Not sure if it's 100% slop, but as someone knowledgeable about older x86 processors, I can say after a casual look through "src/emulator/cpu.c" that the code is pretty terrible and often wrong.
For example, "subtract with carry" simply adds the carry to the second operand before doing the subtraction, which will wrap around to zero if it's 0xffff; this doesn't affect the result, but the carry out will be incorrectly cleared. Shift with a count of zero updates the flags, which it doesn't on real hardware. Probably many more subtle bugs with the flags as well.
It can't really be called a 286 emulator either, because it only runs in real mode! For some reason there is already code in there to handle the 32-bit addressing of the 386, but it can't have been written by someone who actually understands how the address size override works - it changes both the size and the encoding of the address register(s), "AX+BX" is never a thing, nor is "EBX+ESI" (etc) used if there is only an operand size override. Also what looks like a (human?) copy-paste mistake with "EBX" in a place where it should be "EAX". At least all that code is #ifdef'd out.

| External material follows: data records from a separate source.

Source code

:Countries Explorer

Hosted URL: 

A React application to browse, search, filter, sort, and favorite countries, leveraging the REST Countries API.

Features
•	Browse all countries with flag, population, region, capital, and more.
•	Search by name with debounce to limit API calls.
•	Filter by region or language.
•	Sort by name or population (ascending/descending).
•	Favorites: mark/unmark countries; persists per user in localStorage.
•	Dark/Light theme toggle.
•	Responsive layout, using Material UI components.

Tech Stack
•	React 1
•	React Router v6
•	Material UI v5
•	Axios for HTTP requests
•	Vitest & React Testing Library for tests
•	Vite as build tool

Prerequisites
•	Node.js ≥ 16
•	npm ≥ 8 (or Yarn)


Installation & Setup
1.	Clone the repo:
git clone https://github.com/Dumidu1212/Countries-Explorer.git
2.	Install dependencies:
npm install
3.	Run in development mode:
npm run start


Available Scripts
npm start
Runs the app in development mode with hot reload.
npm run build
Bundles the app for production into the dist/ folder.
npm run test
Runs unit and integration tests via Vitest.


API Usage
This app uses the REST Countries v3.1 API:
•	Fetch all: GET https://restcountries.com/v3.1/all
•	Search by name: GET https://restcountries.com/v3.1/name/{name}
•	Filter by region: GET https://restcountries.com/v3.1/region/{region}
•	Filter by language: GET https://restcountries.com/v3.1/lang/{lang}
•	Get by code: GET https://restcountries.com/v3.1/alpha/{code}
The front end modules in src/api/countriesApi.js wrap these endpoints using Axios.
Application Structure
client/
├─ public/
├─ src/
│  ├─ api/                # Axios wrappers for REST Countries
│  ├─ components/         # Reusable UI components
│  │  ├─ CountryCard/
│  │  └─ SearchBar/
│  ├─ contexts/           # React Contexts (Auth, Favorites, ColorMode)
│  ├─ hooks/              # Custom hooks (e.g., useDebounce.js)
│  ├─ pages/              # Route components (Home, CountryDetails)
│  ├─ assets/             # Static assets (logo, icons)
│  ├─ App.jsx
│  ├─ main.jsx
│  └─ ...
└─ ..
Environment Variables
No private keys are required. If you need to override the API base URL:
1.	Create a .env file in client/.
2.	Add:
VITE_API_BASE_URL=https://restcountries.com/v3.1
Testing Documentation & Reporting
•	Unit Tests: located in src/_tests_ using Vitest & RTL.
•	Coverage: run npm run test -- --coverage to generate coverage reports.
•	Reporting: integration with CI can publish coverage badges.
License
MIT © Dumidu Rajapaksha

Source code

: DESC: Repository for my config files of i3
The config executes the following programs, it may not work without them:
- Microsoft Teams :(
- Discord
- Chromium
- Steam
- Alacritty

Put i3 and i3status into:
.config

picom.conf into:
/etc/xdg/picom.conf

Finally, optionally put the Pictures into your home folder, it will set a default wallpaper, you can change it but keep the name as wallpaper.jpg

And rather than running a real BIOS, it appears to handle its functions in the INT emulation code, but what is there looks too incomplete to support any real software.
There is emulation code for the PIC (interrupt controller) and PIT (timer) + various other stuff. The intcall86() filters out and handles INT 10h/13h/etc but everything else is emulated "for real": ip/cs/flags are pushed, new cs:ip set, etc.
There is an 8KB BIOS of some sort defined as a big array which should handle boot and hardware interrupts.
> Probably many more subtle bugs with the flags as well.
Sure. And lots of subtle bugs in general. Which is fine for someone's personal fun side project.
Since it's 286, can it run the cursed Xenix 286? Do hacked GDTs work?